Sunday, November 12, 2006

This week I have been hard at work for the ARROW-FIGO (International Federation of Gynecology and Obstetrics) parallel forum. If nothing more comes out of this internship, I can at least say that I have finally memorized the correct spelling of "parallel"-- a spelling blindspot since childhood!
Of course things of much greater importance were learned and discussed in this four-evening forum on sexual and reproductive rights and health in Malaysia. All of the evenings had presentations from both local activists and professionals and visiting FIGO experts.
The first night was on the unmet need for contraception in Malaysia, the second on violence against women in respect to their reproductive health and rights, the third was on health sector reform (privatization), and the last night was on the feminization of HIV/AIDS.
All of the night inspired discussion and I think that the series was particularly effective because it was clear that it was not all just preaching to the converted. There was one doctor there who was willing to stand up and argue a counter-point to the views expressed by the panel, and I always think that is a good sign.
My role in the whole thing was to act as "rapporteur", so I was busily recording, taking notes, and trying to understand the bigger picture so that I can ultimately write a decent report on the event's proceedings and the recommendations that come out of it.

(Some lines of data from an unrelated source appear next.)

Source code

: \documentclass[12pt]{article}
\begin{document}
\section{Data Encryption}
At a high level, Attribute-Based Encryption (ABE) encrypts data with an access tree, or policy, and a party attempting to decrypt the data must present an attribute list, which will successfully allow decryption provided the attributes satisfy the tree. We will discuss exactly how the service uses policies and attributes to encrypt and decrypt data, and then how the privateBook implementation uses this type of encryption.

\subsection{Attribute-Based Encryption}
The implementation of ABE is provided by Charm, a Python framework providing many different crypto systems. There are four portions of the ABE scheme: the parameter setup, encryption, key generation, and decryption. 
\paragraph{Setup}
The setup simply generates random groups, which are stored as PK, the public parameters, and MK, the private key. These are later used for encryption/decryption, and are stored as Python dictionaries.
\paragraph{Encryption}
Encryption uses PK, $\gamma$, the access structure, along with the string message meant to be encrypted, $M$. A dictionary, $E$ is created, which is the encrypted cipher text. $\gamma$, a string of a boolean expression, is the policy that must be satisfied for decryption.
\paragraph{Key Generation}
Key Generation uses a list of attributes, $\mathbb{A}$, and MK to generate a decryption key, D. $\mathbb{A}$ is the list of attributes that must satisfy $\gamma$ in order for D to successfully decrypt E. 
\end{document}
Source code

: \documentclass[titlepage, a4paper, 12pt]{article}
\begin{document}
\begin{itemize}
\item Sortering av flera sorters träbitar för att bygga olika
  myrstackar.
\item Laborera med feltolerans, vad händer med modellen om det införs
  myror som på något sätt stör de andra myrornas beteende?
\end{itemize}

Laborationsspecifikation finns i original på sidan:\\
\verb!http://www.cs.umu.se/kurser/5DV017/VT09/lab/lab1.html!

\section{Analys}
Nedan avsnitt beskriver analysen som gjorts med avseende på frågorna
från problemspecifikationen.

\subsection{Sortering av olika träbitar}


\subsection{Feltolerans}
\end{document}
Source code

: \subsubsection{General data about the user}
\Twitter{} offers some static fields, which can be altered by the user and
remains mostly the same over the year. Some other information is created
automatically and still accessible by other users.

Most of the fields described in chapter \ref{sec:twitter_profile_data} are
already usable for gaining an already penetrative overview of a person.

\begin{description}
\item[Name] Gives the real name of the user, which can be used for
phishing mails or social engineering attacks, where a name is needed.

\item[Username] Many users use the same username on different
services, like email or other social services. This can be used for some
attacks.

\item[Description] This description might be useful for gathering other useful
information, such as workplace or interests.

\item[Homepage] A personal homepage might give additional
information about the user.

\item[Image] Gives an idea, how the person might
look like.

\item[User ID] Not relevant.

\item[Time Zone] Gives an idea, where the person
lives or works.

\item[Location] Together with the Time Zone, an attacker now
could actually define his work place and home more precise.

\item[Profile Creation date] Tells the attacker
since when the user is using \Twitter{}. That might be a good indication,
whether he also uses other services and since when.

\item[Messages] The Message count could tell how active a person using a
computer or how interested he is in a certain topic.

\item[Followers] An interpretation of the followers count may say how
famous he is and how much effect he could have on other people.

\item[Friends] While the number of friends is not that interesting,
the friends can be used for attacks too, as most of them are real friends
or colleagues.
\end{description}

Through this process I learned that Malaysia doesn't have a comprehensive sexual education program in schools, that contraception (i.e. the pill) is only available to married women and that while you can get an abortion in a private clinic, it is expensive and public hospitals are unlikely to provide one despite Malaysia's relatively liberal law (abortion is allowed if the physical or mental health of the woman is at stake). It seems that decision makers would prefer to think that young un-married people are not having sex... a little unrealistic perhaps. Condom use here seems also to be an issue as I learned that many think that they are only to be used with sex workers, which may be a factor in the rising proportion of married women who are becoming infected with HIV, as they find it difficult to get their husbands to use condoms even if they are involved in risky activities like intravenous drug use.

It has been great to learn so much, but this week I have the unglamorous task of transcribing all the recordings. At the same time I am still working on organizing this evaluation meeting for the project in Indonesia. It seems more things keep coming up with that and so I feel like I am treading water with it. The meeting will be taking place on Dec 4 and 5, which is closing in on us now. Hopefully this will all pull together in the next couple of weeks.

2 comments:

Anonymous said...

Flooooo!

From what I've noticed from your postings and your photos, the english language is in very wide-spread use. I imagine that the conference/panel you just attended was in english? Does this reflect the accesibility of reproductive/sexual/gender education available to Malasians? Was the conference addressing what services/education are available in Malay? Do they have similar conferences in the Malay language? Are these questions irrelevant? Talk to you soon....
Lauren.

Flo said...

From what I understand, English is taught early and, as a former British colony, is widely understood in the city where it is used as a common language amoungst the ethnically diverse communities. In the countryside there are more exclusively Malay-speaking people but I don't think that there is a shortage of Malay doctors or other health-care providers. Schooling takes place in Malaysian and so generally most people can speak it. There are a number of government programs aimed at preserving the Malay language and affirmative action for Malays, especially in terms of university entrance numbers.
There were Malaysian doctors at the conference, some of whom did not have perfect English, but they had enough to get by and to participate.
I think that cultural barriers informed by conservatism pose a greater block to sexual and reproductive education than language, but it could be a factor I think.
Thanks for the question. It helps to tease out some more reflection and to talk about aspects I might not think about otherwise.